[TASK TO CARRY OUT] Report back every line from the entries below in which the word "unsigned" occurs.

-------

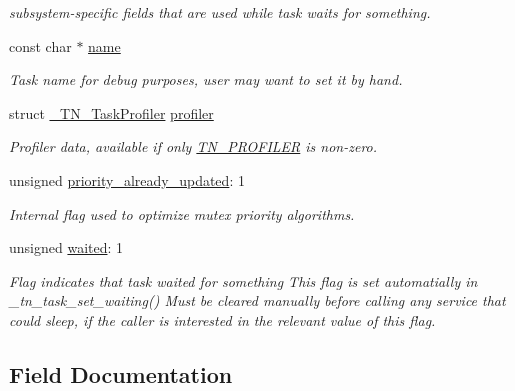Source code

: \begin{DoxyCompactItemize}
\begin{tabbing}
\end{tabbing}\begin{DoxyCompactList}\small\item\em subsystem-\/specific fields that are used while task waits for something. \end{DoxyCompactList}\item 
\mbox{\label{structTN__Task_aed03c90906ffe2dcbcc49d8badc74147}} 
const char $\ast$ \hyperlink{structTN__Task_aed03c90906ffe2dcbcc49d8badc74147}{name}
\begin{DoxyCompactList}\small\item\em Task name for debug purposes, user may want to set it by hand. \end{DoxyCompactList}\item 
\mbox{\label{structTN__Task_a206bc3b05e1c660bb4ad9c032f1856b4}} 
struct \hyperlink{struct__TN__TaskProfiler}{\+\_\+\+T\+N\+\_\+\+Task\+Profiler} \hyperlink{structTN__Task_a206bc3b05e1c660bb4ad9c032f1856b4}{profiler}
\begin{DoxyCompactList}\small\item\em Profiler data, available if only {\ttfamily \hyperlink{tn__cfg__default_8h_a49a546b18cc1f75b51d4cf8b290634dd}{T\+N\+\_\+\+P\+R\+O\+F\+I\+L\+ER}} is non-\/zero. \end{DoxyCompactList}\item 
unsigned \hyperlink{structTN__Task_abb4d22974c7317dd610f646b9048656d}{priority\+\_\+already\+\_\+updated}\+: 1
\begin{DoxyCompactList}\small\item\em Internal flag used to optimize mutex priority algorithms. \end{DoxyCompactList}\item 
unsigned \hyperlink{structTN__Task_a47c3a0a27be1ee526a1599a2ca8bb269}{waited}\+: 1
\begin{DoxyCompactList}\small\item\em Flag indicates that task waited for something This flag is set automatially in {\ttfamily \+\_\+tn\+\_\+task\+\_\+set\+\_\+waiting()} Must be cleared manually before calling any service that could sleep, if the caller is interested in the relevant value of this flag. \end{DoxyCompactList}\end{DoxyCompactItemize}


\subsection{Field Documentation}
\mbox{\label{structTN__Task_a9354fa4b328e10ee9f8adb032e643892}}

-------

[ANSWER TO THIS TASK]
unsigned \hyperlink{structTN__Task_abb4d22974c7317dd610f646b9048656d}{priority\+\_\+already\+\_\+updated}\+: 1
unsigned \hyperlink{structTN__Task_a47c3a0a27be1ee526a1599a2ca8bb269}{waited}\+: 1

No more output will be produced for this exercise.